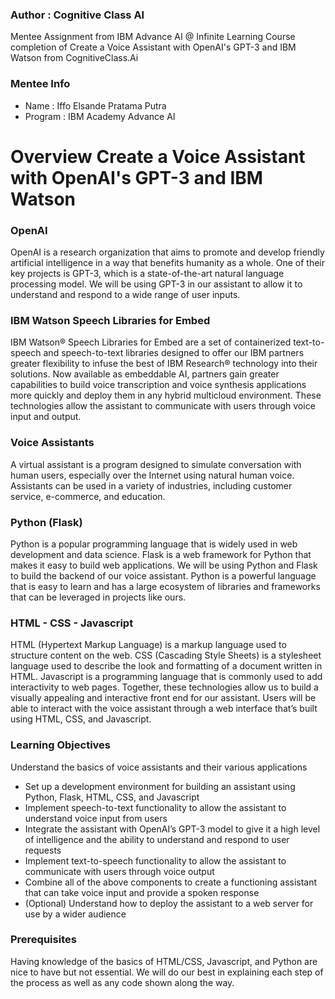 ### Author : Cognitive Class AI

Mentee Assignment from IBM Advance AI @ Infinite Learning Course completion of Create a Voice Assistant with OpenAI's GPT-3 and IBM Watson from CognitiveClass.Ai

### Mentee Info
* Name    : Iffo Elsande Pratama Putra
* Program : IBM Academy Advance AI


# Overview Create a Voice Assistant with OpenAI's GPT-3 and IBM Watson

### OpenAI
OpenAI is a research organization that aims to promote and develop friendly artificial intelligence in a way that benefits humanity as a whole. One of their key projects is GPT-3, which is a state-of-the-art natural language processing model. We will be using GPT-3 in our assistant to allow it to understand and respond to a wide range of user inputs.

### IBM Watson Speech Libraries for Embed
IBM Watson® Speech Libraries for Embed are a set of containerized text-to-speech and speech-to-text libraries designed to offer our IBM partners greater flexibility to infuse the best of IBM Research® technology into their solutions. Now available as embeddable AI, partners gain greater capabilities to build voice transcription and voice synthesis applications more quickly and deploy them in any hybrid multicloud environment. These technologies allow the assistant to communicate with users through voice input and output.

### Voice Assistants
A virtual assistant is a program designed to simulate conversation with human users, especially over the Internet using natural human voice. Assistants can be used in a variety of industries, including customer service, e-commerce, and education.

### Python (Flask)
Python is a popular programming language that is widely used in web development and data science. Flask is a web framework for Python that makes it easy to build web applications. We will be using Python and Flask to build the backend of our voice assistant. Python is a powerful language that is easy to learn and has a large ecosystem of libraries and frameworks that can be leveraged in projects like ours.

### HTML - CSS - Javascript
HTML (Hypertext Markup Language) is a markup language used to structure content on the web. CSS (Cascading Style Sheets) is a stylesheet language used to describe the look and formatting of a document written in HTML. Javascript is a programming language that is commonly used to add interactivity to web pages. Together, these technologies allow us to build a visually appealing and interactive front end for our assistant. Users will be able to interact with the voice assistant through a web interface that’s built using HTML, CSS, and Javascript.

### Learning Objectives
Understand the basics of voice assistants and their various applications
* Set up a development environment for building an assistant using Python, Flask, HTML, CSS, and Javascript
* Implement speech-to-text functionality to allow the assistant to understand voice input from users
* Integrate the assistant with OpenAI’s GPT-3 model to give it a high level of intelligence and the ability to understand and respond to user requests
* Implement text-to-speech functionality to allow the assistant to communicate with users through voice output
* Combine all of the above components to create a functioning assistant that can take voice input and provide a spoken response
* (Optional) Understand how to deploy the assistant to a web server for use by a wider audience
  
### Prerequisites
Having knowledge of the basics of HTML/CSS, Javascript, and Python are nice to have but not essential. We will do our best in explaining each step of the process as well as any code shown along the way.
* * * *
→ **Required action**:
Go through the listing, and whenever a line contains the string "technologies", copy that line.

→ **Exercise output**:
IBM Watson® Speech Libraries for Embed are a set of containerized text-to-speech and speech-to-text libraries designed to offer our IBM partners greater flexibility to infuse the best of IBM Research® technology into their solutions. Now available as embeddable AI, partners gain greater capabilities to build voice transcription and voice synthesis applications more quickly and deploy them in any hybrid multicloud environment. These technologies allow the assistant to communicate with users through voice input and output.
HTML (Hypertext Markup Language) is a markup language used to structure content on the web. CSS (Cascading Style Sheets) is a stylesheet language used to describe the look and formatting of a document written in HTML. Javascript is a programming language that is commonly used to add interactivity to web pages. Together, these technologies allow us to build a visually appealing and interactive front end for our assistant. Users will be able to interact with the voice assistant through a web interface that’s built using HTML, CSS, and Javascript.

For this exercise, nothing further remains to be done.